An overview and demo of the Toppobrillo Sport Modulator, a dual lag + hold/ sample + hold CV processor and generator which takes its cues from a classic Serge design.
The Sport Modulator features two identical but related sections, both of which are capable of smooth & stepped functions, low and audio-frequency oscillation and pulse streams. For more information and patch tips, see the product page and the SSG Wizardry section of the Serge Fans site.
Here's a basic run-though to get started:
LFO sine > SM in. SM out > VCO. Manual modulation of slew rate. Then pulse from same LFO to 4ms SCM, x8 out > SM T/H in. Lag + Hold mode first, then S+H. Hi hat provided as timing reference.
Here's the SM processing some white noise:
Bottom section cycles, end out provides T/H trigger for top section. Manual tweaks.
And here it is processing itself:
Both sections cycling, top > bottom S/H in, comparator out > bottom CV in, bottom end out > top CV in, bottom out > VCA.
And lastly, a variation on an Allen Strange S&H patch:
2 VCOs. One receives all notes, the second gets timed 'grabs': the main sequence is 8 notes long. Taking a shorter or uneven division from a clock divider causes the S&H to grab a different note on each pass.
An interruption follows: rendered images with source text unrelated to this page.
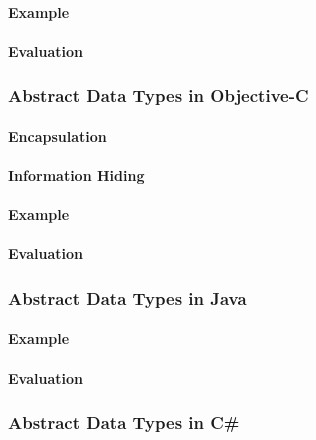 \paragraph{Example}\label{par:C++_Abstract_Data_Type_Example}
\paragraph{Evaluation}\label{par:C++_Abstract_Data_Type_Evaluation}

\subsubsection{Abstract Data Types in Objective-C}\label{subsubsec:Abstract_Data_Types_Objective_C}
\paragraph{Encapsulation}\label{par:Objective_C_Encapsulation}
\paragraph{Information Hiding}\label{par:Objective_C_Info_Hiding}
\paragraph{Example}\label{par:Objective_C_Abstract_Data_Type_Example}
\paragraph{Evaluation}\label{par:Objective_C_Abstract_Data_Type_Evaluation}

\subsubsection{Abstract Data Types in Java}\label{subsubsec:Abstract_Data_Types_Java}
\paragraph{Example}\label{par:Java_Abstract_Data_Type_Example}
\paragraph{Evaluation}\label{par:Java_Abstract_Data_Type_Evaluation}

\subsubsection{Abstract Data Types in C\#}\label{subsubsec:Abstract_Data_Types_CSharp}
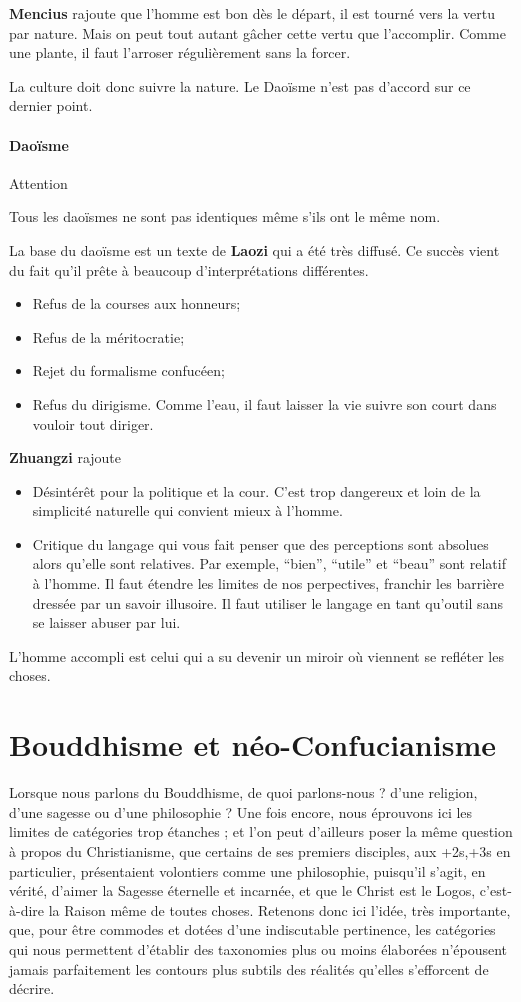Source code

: \textbf{Mencius} rajoute que l'homme est bon dès le départ,
il est tourné vers la vertu par nature.
Mais on peut tout autant gâcher cette vertu que l'accomplir.
Comme une plante, il faut l'arroser régulièrement sans la forcer.

La culture doit donc suivre la nature.
Le Daoïsme n'est pas d'accord sur ce dernier point.

\subsection{Daoïsme}
\subparagraph{Attention}
Tous les daoïsmes ne sont pas identiques même s'ils ont le même nom.

La base du daoïsme est un texte de \textbf{Laozi} qui a été très diffusé.
Ce succès vient du fait qu'il prête à beaucoup d'interprétations différentes.
\begin{itemize}
	\item Refus de la courses aux honneurs;
	\item Refus de la méritocratie;
	\item Rejet du formalisme confucéen;
	\item Refus du dirigisme.
		Comme l'eau, il faut laisser la vie suivre son court dans vouloir tout diriger.
\end{itemize}

\textbf{Zhuangzi} rajoute
\begin{itemize}
	\item Désintérêt pour la politique et la cour.
		C'est trop dangereux et loin de la simplicité naturelle qui convient mieux à l'homme.
	\item Critique du langage qui vous fait penser que des perceptions sont absolues alors qu'elle sont relatives.
		Par exemple, ``bien'', ``utile'' et ``beau'' sont relatif à l'homme.
		Il faut étendre les limites de nos perpectives, franchir les barrière dressée par un savoir illusoire.
		Il faut utiliser le langage en tant qu'outil sans se laisser abuser par lui.
\end{itemize}
L'homme accompli est celui qui a su devenir un miroir où viennent se refléter les choses.

\part{Bouddhisme et néo-Confucianisme}

Lorsque nous parlons du Bouddhisme, de quoi parlons-nous ? d'une religion, d'une sagesse ou d'une philosophie ? Une fois encore, nous éprouvons ici les limites de
catégories trop étanches ; et l'on peut d'ailleurs poser la même question à propos du
Christianisme, que certains de ses premiers disciples, aux +2s,+3s en particulier, présentaient volontiers comme une philosophie, puisqu'il s'agit, en vérité, d'aimer
la Sagesse éternelle et incarnée, et que le Christ est le Logos, c'est-à-dire la Raison
même de toutes choses.
Retenons donc ici l'idée, très importante, que, pour être commodes et dotées d'une indiscutable pertinence, les catégories qui nous permettent
d'établir des taxonomies plus ou moins élaborées n'épousent jamais parfaitement les
contours plus subtils des réalités qu'elles s'efforcent de décrire.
After about 40 seconds you can hear the difference between S&H + T&H modes: the latter lets the note stream pass while the gate is high and then holds the last note when it goes low. The second part of the recording, after 1 minute, uses the SCM to generate triggers at a faster rate than the main clock, opening the doors to staircase madness.
I have to admit, I spent the first five minutes staring at the Sport Modulator not knowing what I was supposed to patch where. The SSG tips were a great help, although there are some differences between the two. Firstly, as mentioned, both sections of the SM are capable of both smooth and stepped functions making it more flexible than its ancestor. However, the SM's cycle function is not gate-able so, while the cycle button provides convenience, some patch possibilities may have been sacrificed.
The build quality and layout are great and the circuit does indeed hold for quite a while without noticeable droop. Cross-modulating two cycling sections can generate chaotic repetitive patterns, with the comparator output documenting the two oscillators' struggle. An LED for the comparator output and 'attenuverters' for the CV ins would have been useful, but their absence in no way spoils the fun. Like the Wogglebug, which covers some of the same ground, the Sport Modulator is greater than the sum of its parts and the musical results are unique.